- Born: Moses Smith January 25, 1932 Union Church, Mississippi, United States
- Died: April 28, 1984 (aged 52) Baton Rouge, Louisiana, United States
- Genres: Swamp blues Louisiana blues
- Occupations: Harmonicist, singer, songwriter
- Instruments: Harmonica, vocals
- Label: Excello

= Moses "Whispering" Smith =

American songwriter

Moses "Whispering" Smith (January 25, 1932 - April 28, 1984) was an American blues harmonicist and singer. He recorded tracks including "A Thousand Miles from Nowhere" and "Texas Flood" and worked with Lightnin' Slim and with Silas Hogan. He was inducted into the Louisiana Blues Hall of Fame.

==Biography==
Smith was born in Union Church, Mississippi.

In the 1960s, Smith played harmonica on recordings by the swamp blues notables Lightnin' Slim and Silas Hogan, before he was able to record some tracks of his own. At this time he worked with the record producer J. D. "Jay" Miller, based in Crowley, Louisiana, and his recordings were released by Excello Records.

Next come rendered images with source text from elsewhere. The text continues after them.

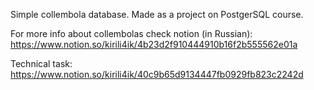 Simple collembola database. Made as a project on PostgerSQL course.

For more info about collembolas check notion (in Russian): https://www.notion.so/kirili4ik/4b23d2f910444910b16f2b555562e01a

Technical task: https://www.notion.so/kirili4ik/40c9b65d9134447fb0929fb823c2242d
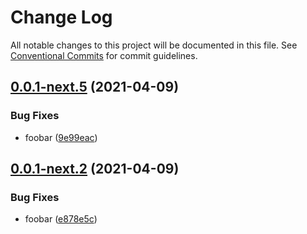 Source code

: # Change Log

All notable changes to this project will be documented in this file.
See [Conventional Commits](https://conventionalcommits.org) for commit guidelines.

## [0.0.1-next.5](https://github.com/generic-mmo/server/compare/v0.0.1-next.4...v0.0.1-next.5) (2021-04-09)


### Bug Fixes

* foobar ([9e99eac](https://github.com/generic-mmo/server/commit/9e99eacd244d431356e5a13c2204be2f76e75343))





## [0.0.1-next.2](https://github.com/generic-mmo/server/compare/v0.0.1-next.1...v0.0.1-next.2) (2021-04-09)


### Bug Fixes

* foobar ([e878e5c](https://github.com/generic-mmo/server/commit/e878e5c9af40acf75769f299d0a7c3b3c5db9430))
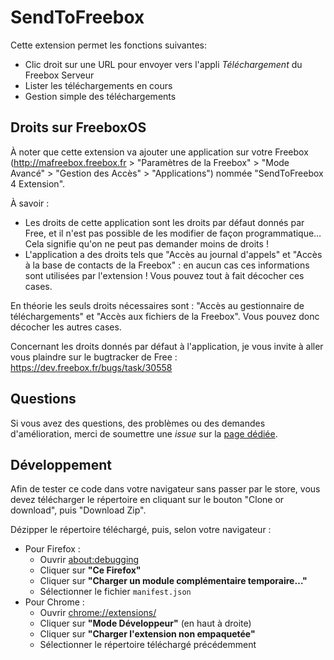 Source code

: # SendToFreebox

Cette extension permet les fonctions suivantes:

  - Clic droit sur une URL pour envoyer vers l'appli _Téléchargement_ du Freebox Serveur
  - Lister les téléchargements en cours
  - Gestion simple des téléchargements

## Droits sur FreeboxOS

À noter que cette extension va ajouter une application sur votre Freebox (http://mafreebox.freebox.fr > "Paramètres de la Freebox" > "Mode Avancé" > "Gestion des Accès" > "Applications") nommée "SendToFreebox 4 Extension".

À savoir :

  - Les droits de cette application sont les droits par défaut donnés par Free, et il n'est pas possible de les modifier de façon programmatique… Cela signifie qu'on ne peut pas demander moins de droits !
  - L'application a des droits tels que "Accès au journal d'appels" et "Accès à la base de contacts de la Freebox" : en aucun cas ces informations sont utilisées par l'extension ! Vous pouvez tout à fait décocher ces cases.

En théorie les seuls droits nécessaires sont : "Accès au gestionnaire de téléchargements" et "Accès aux fichiers de la Freebox". Vous pouvez donc décocher les autres cases.

Concernant les droits donnés par défaut à l'application, je vous invite à aller vous plaindre sur le bugtracker de Free : https://dev.freebox.fr/bugs/task/30558

## Questions

Si vous avez des questions, des problèmes ou des demandes d'amélioration, merci de soumettre une _issue_ sur la [page dédiée](https://github.com/garoloup/SendToFreebox/issues).

## Développement

Afin de tester ce code dans votre navigateur sans passer par le store, vous devez télécharger le répertoire en cliquant sur le bouton "Clone or download", puis "Download Zip".

Dézipper le répertoire téléchargé, puis, selon votre navigateur :
  - Pour Firefox :
    - Ouvrir [about:debugging](about:debugging)
    - Cliquer sur **"Ce Firefox"**
    - Cliquer sur **"Charger un module complémentaire temporaire…"**
    - Sélectionner le fichier `manifest.json`
  - Pour Chrome :
    - Ouvrir [chrome://extensions/](chrome://extensions/)
    - Cliquer sur **"Mode Développeur"** (en haut à droite)
    - Cliquer sur **"Charger l'extension non empaquetée"**
    - Sélectionner le répertoire téléchargé précédemment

His singles included the songs "Mean Woman Blues", and "Don't Leave Me Baby" and the B-side instrumental tracks "Live Jive" and "Hound Dog Twist".

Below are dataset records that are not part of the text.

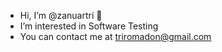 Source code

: - Hi, I’m @zanuartri 👋
- I’m interested in Software Testing
- You can contact me at triromadon@gmail.com

<!---
zanuartri/zanuartri is a ✨ special ✨ repository because its `README.md` (this file) appears on your GitHub profile.
You can click the Preview link to take a look at your changes.
--->
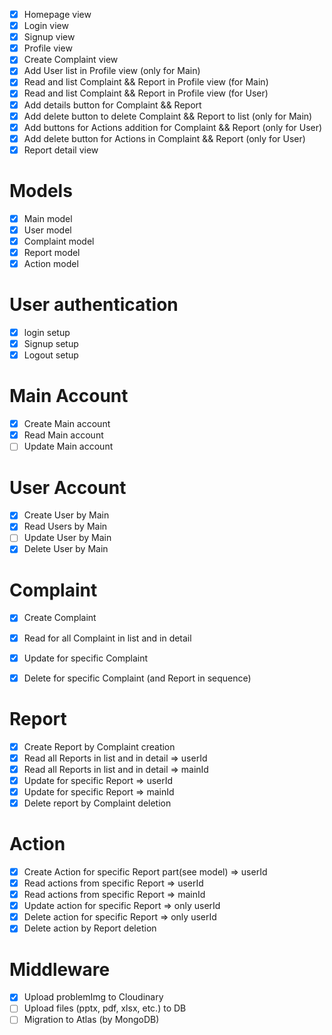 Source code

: - [x] Homepage view
- [x] Login view
- [x] Signup view
- [x] Profile view
- [x] Create Complaint view
- [x] Add User list in Profile view (only for Main)
- [x] Read and list Complaint && Report in Profile view (for Main)
- [x] Read and list Complaint && Report in Profile view (for User)
- [x] Add details button for Complaint && Report
- [x] Add delete button to delete Complaint && Report to list (only for Main)
- [x] Add buttons for Actions addition for Complaint && Report (only for User)
- [x] Add delete button for Actions in Complaint && Report (only for User)
- [x] Report detail view

# Models
- [x] Main model
- [x] User model
- [x] Complaint model
- [x] Report model
- [x] Action model

# User authentication
- [x] login setup
- [x] Signup setup
- [x] Logout setup

# Main Account
- [x] Create Main account
- [x] Read Main account
- [ ] Update Main account

# User Account
- [x] Create User by Main
- [x] Read Users by Main
- [ ] Update User by Main
- [x] Delete User by Main

# Complaint
- [x] Create Complaint
- [x] Read for all Complaint in list and in detail
- [x] Update for specific Complaint
- [x] Delete for specific Complaint (and Report in sequence)


# Report
- [x] Create Report by Complaint creation
- [x] Read all Reports in list and in detail => userId
- [x] Read all Reports in list and in detail => mainId
- [x] Update for specific Report => userId
- [x] Update for specific Report => mainId
- [x] Delete report by Complaint deletion

# Action
- [x] Create Action for specific Report part(see model) => userId
- [x] Read actions from specific Report => userId
- [x] Read actions from specific Report => mainId
- [x] Update action for specific Report => only userId
- [x] Delete action for specific Report => only userId
- [x] Delete action by Report deletion

# Middleware
- [x] Upload problemImg to Cloudinary
- [ ] Upload files (pptx, pdf, xlsx, etc.) to DB
- [ ] Migration to Atlas (by MongoDB)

Although he was a powerful singer and a straight but unsophisticated harmonica player, his success was diminished by his emergence when swamp blues was declining in popularity. He recorded his final solo album for Excello, Over Easy, in 1971. Two years later, he toured Europe as part of American Blues Legends '73, contributing two tracks to the Big Bear Records album of the same name.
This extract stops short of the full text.